August is heaven spilled gently to earth
Where hollows are brimming with wild-flower mirth
Where drifts our care; silver flecks in the sun
We count summer’s blessing slowly, one by one

August is heaven in rippling sweet-heat
Cajoling the highways and tickling bare feet
It graces the garden where mother and child
Gather the harvest as memories grow wild

August requiem, you murmur in the stream
You sigh in the willow and cry in my dream
I could not measure your peach-pungent worth
Beautiful pleasure of heaven on earth

© Janet Martin

Of Forevermore





Oh mystery, no one can see
Beyond earth’s threshold or Time’s door
Nor where this brief mortality
Will fade into forevermore
No one can tell how near or far
The road extends before That Call
But this we know; this little life
Leads to the Meaning of it all

Beyond earth’s threshold and its end
Begins this thing that we strive for
Mere mind can never comprehend
Infinity’s forevermore
Oh mystery; Eternity
No one can tell its depth or height
Its span of immortality
Perplexes our mortal sight

No straining of thought’s fantasy
Can form an image to portray
The rise and fall of timelessness
When flesh and blood will fall away
But this we know; none can return
When they have passed through that last door
To tell what joy or grief a-waits
In that timeless forevermore

© Janet Martin



It began with a box of empty baby-food jars, this conversation with Matt, our 15 yr. old son. ‘Where did they come from?’ he wondered. 'I think they were an add-on at a yard sale purchase and they ended up in our garage', I said. 
'Wouldn’t it have been easier to re-cycle?' he asked. 
 Then we began discussing the religious fervency with which some people recycle and why.
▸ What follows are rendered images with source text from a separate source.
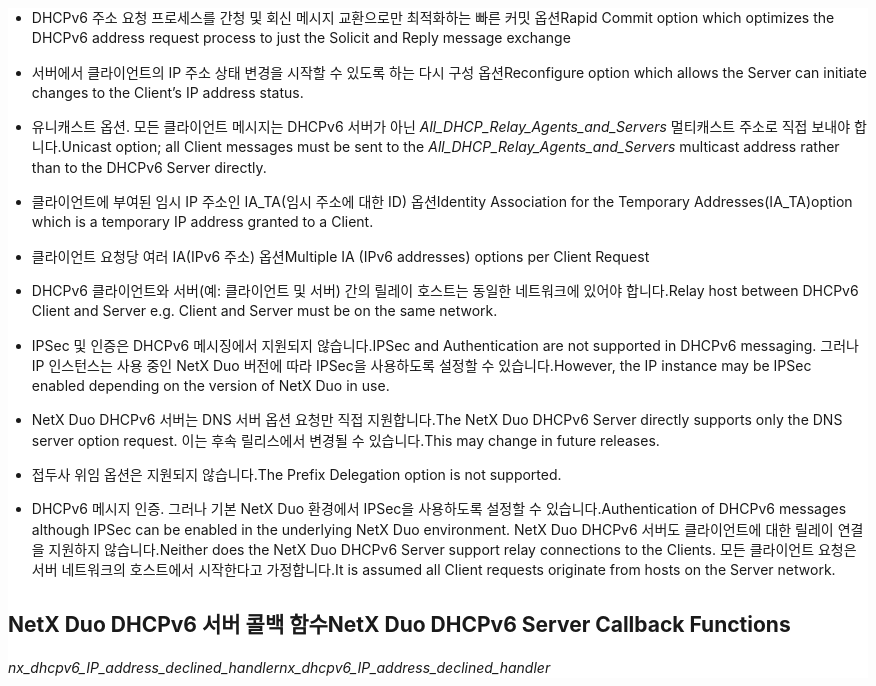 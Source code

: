   - <span data-ttu-id="ec595-286">DHCPv6 주소 요청 프로세스를 간청 및 회신 메시지 교환으로만 최적화하는 빠른 커밋 옵션</span><span class="sxs-lookup"><span data-stu-id="ec595-286">Rapid Commit option which optimizes the DHCPv6 address request process to just the Solicit and Reply message exchange</span></span>

  - <span data-ttu-id="ec595-287">서버에서 클라이언트의 IP 주소 상태 변경을 시작할 수 있도록 하는 다시 구성 옵션</span><span class="sxs-lookup"><span data-stu-id="ec595-287">Reconfigure option which allows the Server can initiate changes to the Client’s IP address status.</span></span>

  - <span data-ttu-id="ec595-288">유니캐스트 옵션. 모든 클라이언트 메시지는 DHCPv6 서버가 아닌 *All_DHCP_Relay_Agents_and_Servers* 멀티캐스트 주소로 직접 보내야 합니다.</span><span class="sxs-lookup"><span data-stu-id="ec595-288">Unicast option; all Client messages must be sent to the *All_DHCP_Relay_Agents_and_Servers* multicast address rather than to the DHCPv6 Server directly.</span></span>

  - <span data-ttu-id="ec595-289">클라이언트에 부여된 임시 IP 주소인 IA_TA(임시 주소에 대한 ID) 옵션</span><span class="sxs-lookup"><span data-stu-id="ec595-289">Identity Association for the Temporary Addresses(IA_TA)option which is a temporary IP address granted to a Client.</span></span>

  - <span data-ttu-id="ec595-290">클라이언트 요청당 여러 IA(IPv6 주소) 옵션</span><span class="sxs-lookup"><span data-stu-id="ec595-290">Multiple IA (IPv6 addresses) options per Client Request</span></span>

  - <span data-ttu-id="ec595-291">DHCPv6 클라이언트와 서버(예: 클라이언트 및 서버) 간의 릴레이 호스트는 동일한 네트워크에 있어야 합니다.</span><span class="sxs-lookup"><span data-stu-id="ec595-291">Relay host between DHCPv6 Client and Server e.g. Client and Server must be on the same network.</span></span>

  - <span data-ttu-id="ec595-292">IPSec 및 인증은 DHCPv6 메시징에서 지원되지 않습니다.</span><span class="sxs-lookup"><span data-stu-id="ec595-292">IPSec and Authentication are not supported in DHCPv6 messaging.</span></span> <span data-ttu-id="ec595-293">그러나 IP 인스턴스는 사용 중인 NetX Duo 버전에 따라 IPSec을 사용하도록 설정할 수 있습니다.</span><span class="sxs-lookup"><span data-stu-id="ec595-293">However, the IP instance may be IPSec enabled depending on the version of NetX Duo in use.</span></span>

  - <span data-ttu-id="ec595-294">NetX Duo DHCPv6 서버는 DNS 서버 옵션 요청만 직접 지원합니다.</span><span class="sxs-lookup"><span data-stu-id="ec595-294">The NetX Duo DHCPv6 Server directly supports only the DNS server option request.</span></span> <span data-ttu-id="ec595-295">이는 후속 릴리스에서 변경될 수 있습니다.</span><span class="sxs-lookup"><span data-stu-id="ec595-295">This may change in future releases.</span></span>

  - <span data-ttu-id="ec595-296">접두사 위임 옵션은 지원되지 않습니다.</span><span class="sxs-lookup"><span data-stu-id="ec595-296">The Prefix Delegation option is not supported.</span></span>

  - <span data-ttu-id="ec595-297">DHCPv6 메시지 인증. 그러나 기본 NetX Duo 환경에서 IPSec을 사용하도록 설정할 수 있습니다.</span><span class="sxs-lookup"><span data-stu-id="ec595-297">Authentication of DHCPv6 messages although IPSec can be enabled in the underlying NetX Duo environment.</span></span> <span data-ttu-id="ec595-298">NetX Duo DHCPv6 서버도 클라이언트에 대한 릴레이 연결을 지원하지 않습니다.</span><span class="sxs-lookup"><span data-stu-id="ec595-298">Neither does the NetX Duo DHCPv6 Server support relay connections to the Clients.</span></span> <span data-ttu-id="ec595-299">모든 클라이언트 요청은 서버 네트워크의 호스트에서 시작한다고 가정합니다.</span><span class="sxs-lookup"><span data-stu-id="ec595-299">It is assumed all Client requests originate from hosts on the Server network.</span></span>

## <a name="netx-duo-dhcpv6-server-callback-functions"></a><span data-ttu-id="ec595-300">NetX Duo DHCPv6 서버 콜백 함수</span><span class="sxs-lookup"><span data-stu-id="ec595-300">NetX Duo DHCPv6 Server Callback Functions</span></span>

<span data-ttu-id="ec595-301">*nx_dhcpv6_IP_address_declined_handler*</span><span class="sxs-lookup"><span data-stu-id="ec595-301">*nx_dhcpv6_IP_address_declined_handler*</span></span>
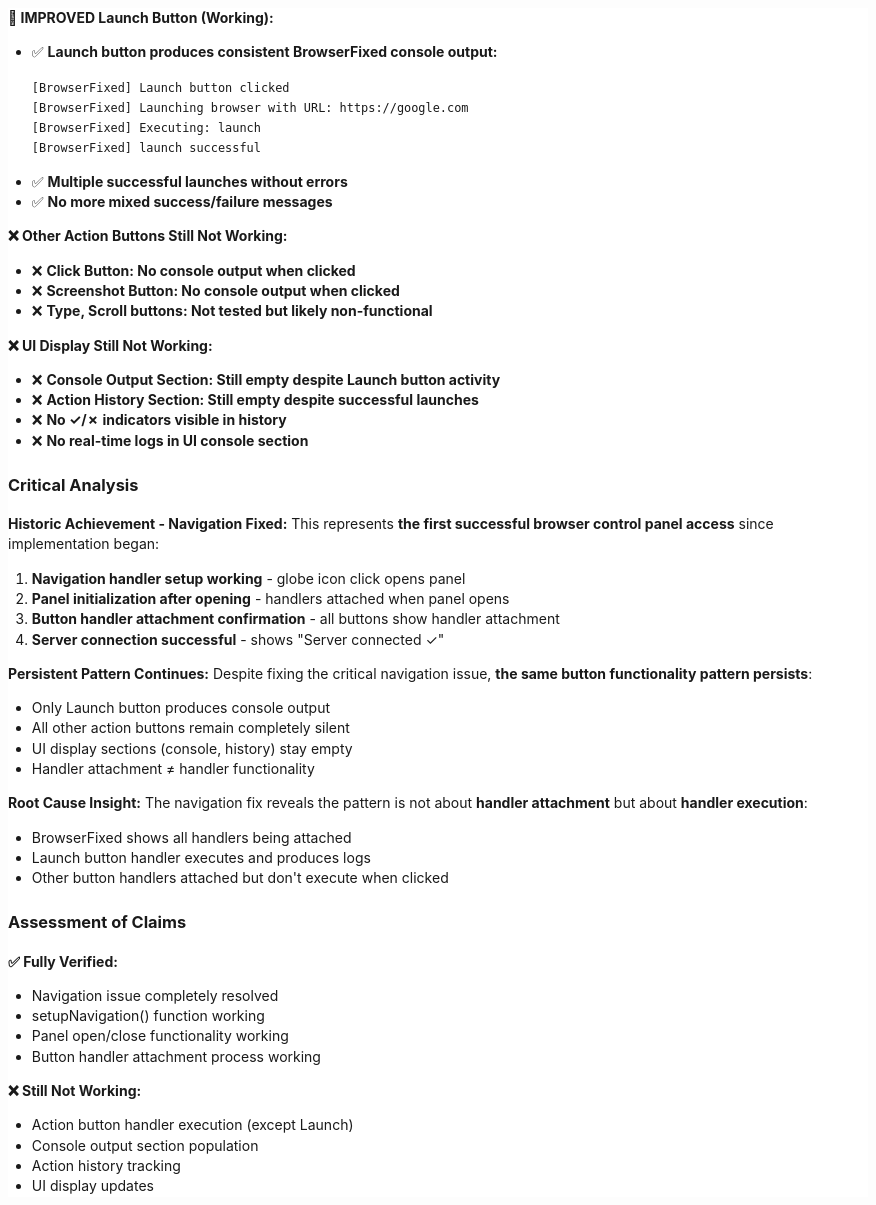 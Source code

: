 **🔧 IMPROVED Launch Button (Working):**
- ✅ **Launch button produces consistent BrowserFixed console output:**
  ```
  [BrowserFixed] Launch button clicked
  [BrowserFixed] Launching browser with URL: https://google.com
  [BrowserFixed] Executing: launch
  [BrowserFixed] launch successful
  ```
- ✅ **Multiple successful launches without errors**
- ✅ **No more mixed success/failure messages**

**❌ Other Action Buttons Still Not Working:**
- ❌ **Click Button: No console output when clicked**
- ❌ **Screenshot Button: No console output when clicked**
- ❌ **Type, Scroll buttons: Not tested but likely non-functional**

**❌ UI Display Still Not Working:**
- ❌ **Console Output Section: Still empty despite Launch button activity**
- ❌ **Action History Section: Still empty despite successful launches**
- ❌ **No ✓/✗ indicators visible in history**
- ❌ **No real-time logs in UI console section**

### Critical Analysis

**Historic Achievement - Navigation Fixed:**
This represents **the first successful browser control panel access** since implementation began:
1. **Navigation handler setup working** - globe icon click opens panel
2. **Panel initialization after opening** - handlers attached when panel opens
3. **Button handler attachment confirmation** - all buttons show handler attachment
4. **Server connection successful** - shows "Server connected ✓"

**Persistent Pattern Continues:**
Despite fixing the critical navigation issue, **the same button functionality pattern persists**:
- Only Launch button produces console output
- All other action buttons remain completely silent  
- UI display sections (console, history) stay empty
- Handler attachment ≠ handler functionality

**Root Cause Insight:**
The navigation fix reveals the pattern is not about **handler attachment** but about **handler execution**:
- BrowserFixed shows all handlers being attached
- Launch button handler executes and produces logs
- Other button handlers attached but don't execute when clicked

### Assessment of Claims

**✅ Fully Verified:**
- Navigation issue completely resolved
- setupNavigation() function working
- Panel open/close functionality working
- Button handler attachment process working

**❌ Still Not Working:**
- Action button handler execution (except Launch)
- Console output section population
- Action history tracking
- UI display updates
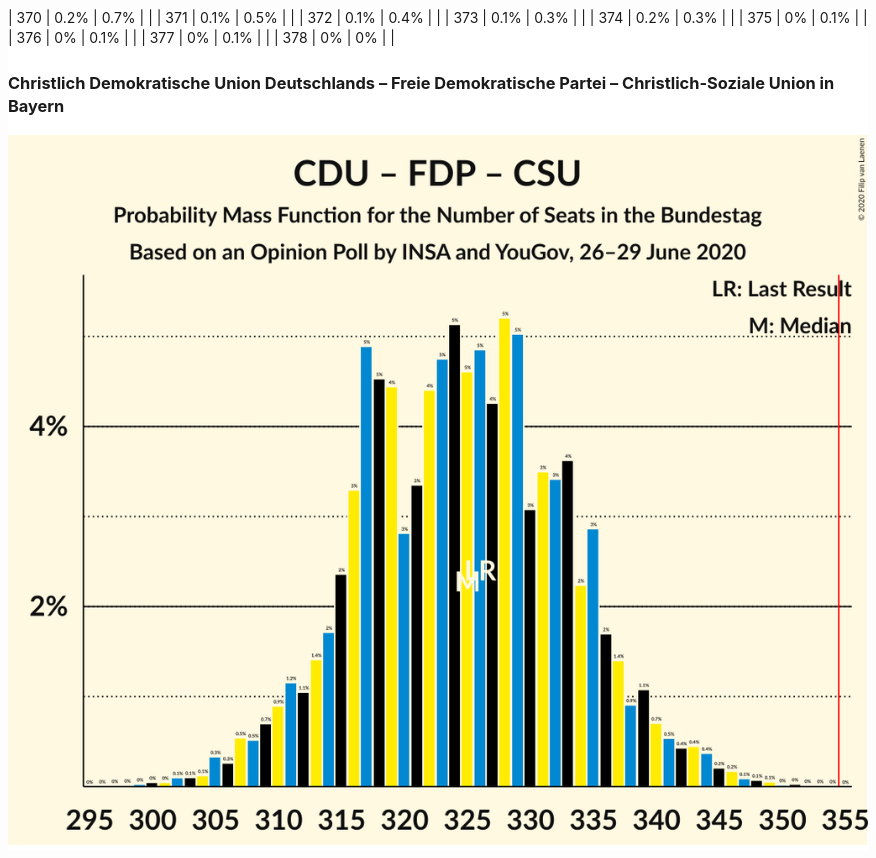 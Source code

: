 | 370 | 0.2% | 0.7% |  |
| 371 | 0.1% | 0.5% |  |
| 372 | 0.1% | 0.4% |  |
| 373 | 0.1% | 0.3% |  |
| 374 | 0.2% | 0.3% |  |
| 375 | 0% | 0.1% |  |
| 376 | 0% | 0.1% |  |
| 377 | 0% | 0.1% |  |
| 378 | 0% | 0% |  |

### Christlich Demokratische Union Deutschlands – Freie Demokratische Partei – Christlich-Soziale Union in Bayern

![Graph with seats probability mass function not yet produced](2020-06-29-INSAandYouGov-coalitions-seats-pmf-cdu–fdp–csu.png "Seats Probability Mass Function")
We agreed that we want to take care of God’s earth, to be faithful stewards and we should do all we can, but we know this earth is destined to end. It will end and we thought, wouldn’t it be great if everyone were as zealous in preparation for Jesus and  forevermore. This life is but a Door to what existence is all about! and my heart burned with desire that everyone may know of The Way, the Truth and the Life before it is forever too late.

Then I thought of this parable;

The Rich Man and Lazarus

 “There was a rich man who was dressed in purple and fine linen and lived in luxury every day.  At his gate was laid a beggar named Lazarus, covered with sores and longing to eat what fell from the rich man’s table. Even the dogs came and licked his sores.
 “The time came when the beggar died and the angels carried him to Abraham’s side. The rich man also died and was buried.  In Hades, where he was in torment, he looked up and saw Abraham far away, with Lazarus by his side. So he called to him, ‘Father Abraham, have pity on me and send Lazarus to dip the tip of his finger in water and cool my tongue, because I am in agony in this fire.’
 “But Abraham replied, ‘Son, remember that in your lifetime you received your good things, while Lazarus received bad things, but now he is comforted here and you are in agony.  And besides all this, between us and you a great chasm has been set in place, so that those who want to go from here to you cannot, nor can anyone cross over from there to us.’
 “He answered, ‘Then I beg you, father, send Lazarus to my family, for I have five brothers. Let him warn them, so that they will not also come to this place of torment.’
 “Abraham replied, ‘They have Moses and the Prophets; let them listen to them.’
‘No, father Abraham,’ he said, ‘but if someone from the dead goes to them, they will repent.’
 “He said to him, ‘If they do not listen to Moses and the Prophets, they will not be convinced even if someone rises from the dead.’ Luke 16: 19-31



Everlasting Blue





Some questions I am loathe asking
Do you miss me like I miss you?
When we are far too far apart
Is your heart also billow-blue?
Or is it just another day
Of green and gold with bits of gray?

August is filled with cricket song
And you were gone with spring’s last snow
Future comes swiftly but the past
Reclines beyond time’s moment-flow
Where missing you is like a chant
Of blue where twilight shadows slant

The mind can hold a world of thought
Never released in written word
Strange how wind-song can break the lock
Where fondest farewell tears are stored
I trace the void of missing you
In everlasting shades of blue

© Janet Martin

There's something about cricket-song that evokes the blue in me... perhaps because it's the prelude to summer's end.

Of Heart-tugs and Harvest




 ( I always miss this after we return home, back to the rigorous and relentless rush of duty)

As morning unfolds from sky-rivers of gold
And dawn wears a garment of glistening dew
As yesterday sleeps in past’s infinite deeps
We cradle those heart-tugs of ‘missing-you’

And as the day breaks over valleys and lakes
Chasing night-shadows from earth’s avenue
As morning-song drips from hope’s refurbished lips
We sense seasoned heart-tugs of ‘missing you’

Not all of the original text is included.